There are intimidation attempts against campaigners in the “no” camp ahead of Turkey’s upcoming referendum, according to a top official from the Organization for Security and Co-operation in Europe
Michael Georg Link, the director of the OSCE Office for Democratic Institutions and Human Rights, said the OSCE will release its interim report on the referendum process this weekend, but the “main problem is the campaigning process,” Deutsche Welle reported on April 5.
Noting that the referendum is “handled one-sidedly in the media,” Link also said there are “restrictions in the issues, such as news and organizing demonstrations,” due to the ongoing state of emergency, which was declared after the July 15, 2016 military coup attempt.
“I was welcomed well in Turkey. The cooperation was professional,” he said, referring to his recent fact-finding visit to the country.
“As the OSCE, we are only able to observe the referendum process inside Turkey. We don’t have a team to observe voting among expats in Germany, Austria or Sweden.

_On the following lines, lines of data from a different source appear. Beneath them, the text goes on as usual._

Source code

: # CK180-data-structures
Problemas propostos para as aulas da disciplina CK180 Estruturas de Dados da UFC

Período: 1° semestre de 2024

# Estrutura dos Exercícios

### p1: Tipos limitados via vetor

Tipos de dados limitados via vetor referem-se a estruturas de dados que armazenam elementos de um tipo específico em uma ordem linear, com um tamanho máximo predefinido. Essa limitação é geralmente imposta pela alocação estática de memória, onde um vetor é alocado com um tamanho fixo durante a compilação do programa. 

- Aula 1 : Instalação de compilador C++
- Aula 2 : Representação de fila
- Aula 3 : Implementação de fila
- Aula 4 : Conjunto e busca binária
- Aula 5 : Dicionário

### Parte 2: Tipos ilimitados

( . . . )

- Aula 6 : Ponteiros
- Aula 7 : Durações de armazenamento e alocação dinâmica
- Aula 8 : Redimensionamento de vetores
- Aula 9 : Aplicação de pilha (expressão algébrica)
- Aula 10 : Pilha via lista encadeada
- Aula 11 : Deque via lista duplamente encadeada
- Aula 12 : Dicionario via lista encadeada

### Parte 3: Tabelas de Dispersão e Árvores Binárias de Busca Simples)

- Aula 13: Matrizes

This is an issue that we need to handle in the future as the OSCE,” Link added.
Turkey will hold a referendum on April 16 to decide whether to change the current parliamentary system into an executive presidency with vastly enhanced powers for the president.
In the first eight days of voting, which started on March 27, some 576,216 Turkish expatriates have cast their votes.
Elsewhere, voters based in The Netherlands started casting early ballots on April 5. Polling stations to accommodate some 250,000 eligible Dutch-Turkish voters - most with dual citizenship - opened early in the morning at three venues across the country, officials and news reports said.
“So far, people have been coming to vote in dribs and drabs, mainly small groups,” said Johan Tensen, communications chief at Amsterdam’s RAI conference center, one of the voting venues.
“We are, however, expecting a majority of voters to come over the weekend,” Tensen told AFP.
Meanwhile, main opposition Republican People’s Party (CHP) Deputy Chair Tekin Bingöl has stated that there have been a total of 57 “violation attempts” in the first seven days of voting abroad.